I know the solution is ugly and technically incorrect but I don't understand why the code doesn't work.
#include <stdio.h>
#include <stdlib.h>
#include <math.h>
int main (int argc, char *argv[]) {
int u;
scanf("%d", &u);
printf("absValue = %u\n", u);
return 0;
}
%u specifies an unsigned decimal character but when I input a negative value, it gives
absValue = 4294967293
Alternatively, with the if command, how to convert the negative sign to positive?
#include <stdio.h>
#include <stdlib.h>
#include <math.h>
int main (int argc, char *argv[]) {
int n;
scanf("%d", &n);
if(n < 0) {
printf("absValue = -%d\n", n);
} else {
printf("absValue = %d\n", n);
}
return 0;
}
The shortest solution in your first piece of code is to change the printf statement as follows:
printf("absValue = %u\n", (unsigned)((u<0)?-u:u));
This will print the absolute value of u. The type conversion (unsigned) ensures that the data type is as expected by printf. The statement (u<0)?-u:u uses the conditional operator to select the value -u if the condition (u<0) is true and u if the condition is false (i.e. u>=0).
The problem in your code is that u is a signed integer which means its value is stored using the Two's complement representation in 4 bytes(*) and printf is not intelligent. When you tell printf to display an unsigned integer, then printf will take the 4 bytes holding u and interpret them as an unsigned integer. Since negative numbers in Two's complement are stored as large positive integers, that is the result you see.
(*) The use of Two's complement and the int size of 4 is machine-dependent, but common.
As an alternative, you can also use the standard C function abs() (or one of its related functions):
7.22.6.1 The abs, labs and llabs functions
Synopsis
#include <stdlib.h>
int abs(int j);
long int labs(long int j);
long long int llabs(long long int j);
Description
The abs, labs, and llabs functions compute the absolute value of
an integer j.
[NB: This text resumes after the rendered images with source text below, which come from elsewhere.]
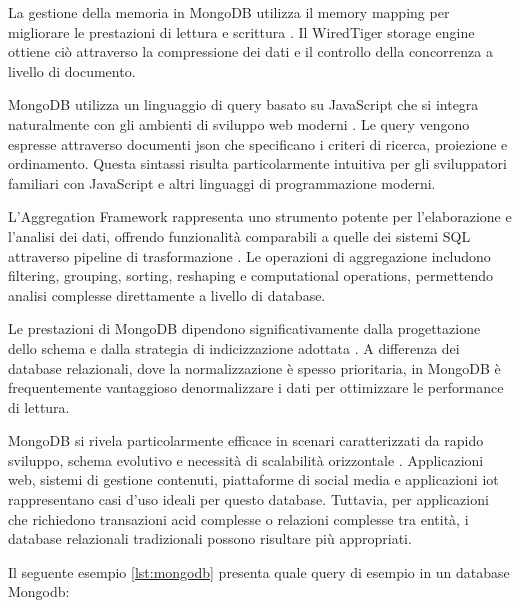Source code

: La gestione della memoria in MongoDB utilizza il memory mapping per migliorare le prestazioni di lettura e scrittura
\cite{dayley2014mongodb}. Il WiredTiger storage engine ottiene ciò attraverso la compressione dei dati e il controllo
della concorrenza a livello di documento.

MongoDB utilizza un linguaggio di query basato su JavaScript che si integra naturalmente con gli ambienti
di sviluppo web moderni \cite{harrison2015mongodb}. Le query vengono espresse attraverso documenti \acrshort{json}
che specificano i criteri di ricerca, proiezione e ordinamento. Questa sintassi risulta particolarmente intuitiva
per gli sviluppatori familiari con JavaScript e altri linguaggi di programmazione moderni.

L'Aggregation Framework rappresenta uno strumento potente per l'elaborazione e l'analisi dei dati,
offrendo funzionalità comparabili a quelle dei sistemi SQL attraverso pipeline di trasformazione
 \cite{membrey2014definitive}. Le operazioni di aggregazione includono filtering, grouping, sorting,
 reshaping e computational operations, permettendo analisi complesse direttamente a livello di database.

Le prestazioni di MongoDB dipendono significativamente dalla progettazione dello schema e dalla strategia
di indicizzazione adottata \cite{chodorow2013mongodb}. A differenza dei database relazionali,
dove la normalizzazione è spesso prioritaria, in MongoDB è frequentemente vantaggioso denormalizzare i dati
per ottimizzare le performance di lettura.

MongoDB si rivela particolarmente efficace in scenari caratterizzati da rapido sviluppo,
schema evolutivo e necessità di scalabilità orizzontale \cite{banker2011mongodb}.
Applicazioni web, sistemi di gestione contenuti, piattaforme di social media e applicazioni \acrshort{iot}
rappresentano casi d'uso ideali per questo database. Tuttavia, per applicazioni che richiedono
transazioni \acrshort{acid} complesse o relazioni complesse tra entità, i database relazionali
tradizionali possono risultare più appropriati.

Il seguente esempio \ref{lst:mongodb} presenta quale query di esempio in un database Mongodb:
If the result cannot be represented, the behavior is
undefined.
Returns
The abs, labs, and llabs, functions return the absolute value.
Footnotes
The absolute value of the most negative number cannot be represented
in two's complement.
Note the footnote "The absolute value of the most negative number cannot be represented in two's complement." and "If the result cannot be represented, the behavior is undefined." Strictly speaking, you'd likely need to use long long int and llabs() to avoid undefined behavior in converting INT_MIN to a positive value, assuming a 32-bit int value, and long is often 32-bits, even on 64-bit Windows.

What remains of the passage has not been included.